(Task instructions): Write only the number of lines below in which "materials" occurs.

(Exercise data):
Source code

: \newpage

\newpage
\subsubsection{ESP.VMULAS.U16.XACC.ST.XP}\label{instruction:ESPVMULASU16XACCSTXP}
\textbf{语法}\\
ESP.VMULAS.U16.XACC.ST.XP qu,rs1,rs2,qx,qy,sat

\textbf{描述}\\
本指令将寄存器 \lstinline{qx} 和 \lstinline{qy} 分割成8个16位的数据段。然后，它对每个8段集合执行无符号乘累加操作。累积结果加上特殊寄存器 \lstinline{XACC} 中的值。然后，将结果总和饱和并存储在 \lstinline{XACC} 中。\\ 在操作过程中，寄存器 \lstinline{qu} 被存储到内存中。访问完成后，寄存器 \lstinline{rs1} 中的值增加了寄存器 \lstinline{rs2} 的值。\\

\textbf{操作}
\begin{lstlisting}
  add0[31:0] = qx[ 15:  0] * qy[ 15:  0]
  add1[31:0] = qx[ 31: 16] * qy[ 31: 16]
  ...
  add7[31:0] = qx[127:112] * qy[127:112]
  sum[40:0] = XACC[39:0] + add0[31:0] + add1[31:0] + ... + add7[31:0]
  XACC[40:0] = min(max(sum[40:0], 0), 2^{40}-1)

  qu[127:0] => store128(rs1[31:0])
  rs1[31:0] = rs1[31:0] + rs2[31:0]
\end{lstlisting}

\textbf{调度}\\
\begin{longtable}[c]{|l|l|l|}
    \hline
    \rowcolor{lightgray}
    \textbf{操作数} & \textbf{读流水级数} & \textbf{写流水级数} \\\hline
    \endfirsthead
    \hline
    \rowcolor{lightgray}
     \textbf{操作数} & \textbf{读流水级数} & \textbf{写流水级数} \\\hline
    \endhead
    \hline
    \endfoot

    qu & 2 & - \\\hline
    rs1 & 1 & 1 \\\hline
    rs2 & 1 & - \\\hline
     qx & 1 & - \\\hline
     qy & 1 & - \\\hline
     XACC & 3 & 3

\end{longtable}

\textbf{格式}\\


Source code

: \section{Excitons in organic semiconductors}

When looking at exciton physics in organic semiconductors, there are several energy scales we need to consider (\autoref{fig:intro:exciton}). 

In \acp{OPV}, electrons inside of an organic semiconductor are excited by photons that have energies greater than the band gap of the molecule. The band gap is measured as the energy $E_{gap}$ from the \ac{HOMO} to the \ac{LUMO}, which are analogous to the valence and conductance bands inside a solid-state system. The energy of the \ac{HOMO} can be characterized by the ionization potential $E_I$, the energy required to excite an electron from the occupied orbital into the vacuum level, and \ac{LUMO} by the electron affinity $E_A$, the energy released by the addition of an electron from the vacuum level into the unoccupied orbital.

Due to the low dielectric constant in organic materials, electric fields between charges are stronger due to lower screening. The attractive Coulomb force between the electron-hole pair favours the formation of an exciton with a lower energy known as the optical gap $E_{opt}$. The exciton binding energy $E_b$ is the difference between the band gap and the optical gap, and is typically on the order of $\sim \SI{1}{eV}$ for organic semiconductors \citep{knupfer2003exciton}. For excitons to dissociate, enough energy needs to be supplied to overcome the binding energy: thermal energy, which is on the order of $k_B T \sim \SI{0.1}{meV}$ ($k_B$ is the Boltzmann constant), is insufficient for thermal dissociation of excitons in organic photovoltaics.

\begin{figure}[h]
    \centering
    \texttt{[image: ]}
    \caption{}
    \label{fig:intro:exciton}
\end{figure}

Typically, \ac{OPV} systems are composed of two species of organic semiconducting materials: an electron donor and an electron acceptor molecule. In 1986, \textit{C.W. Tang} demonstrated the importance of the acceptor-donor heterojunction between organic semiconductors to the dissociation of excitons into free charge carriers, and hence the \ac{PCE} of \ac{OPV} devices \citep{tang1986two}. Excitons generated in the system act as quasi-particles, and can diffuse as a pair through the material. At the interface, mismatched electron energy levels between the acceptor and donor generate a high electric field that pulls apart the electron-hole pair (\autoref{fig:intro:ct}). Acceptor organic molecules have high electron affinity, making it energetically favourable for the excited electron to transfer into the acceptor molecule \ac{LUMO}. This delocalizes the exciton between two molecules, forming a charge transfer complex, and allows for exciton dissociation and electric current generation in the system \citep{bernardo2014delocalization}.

(Response below): 2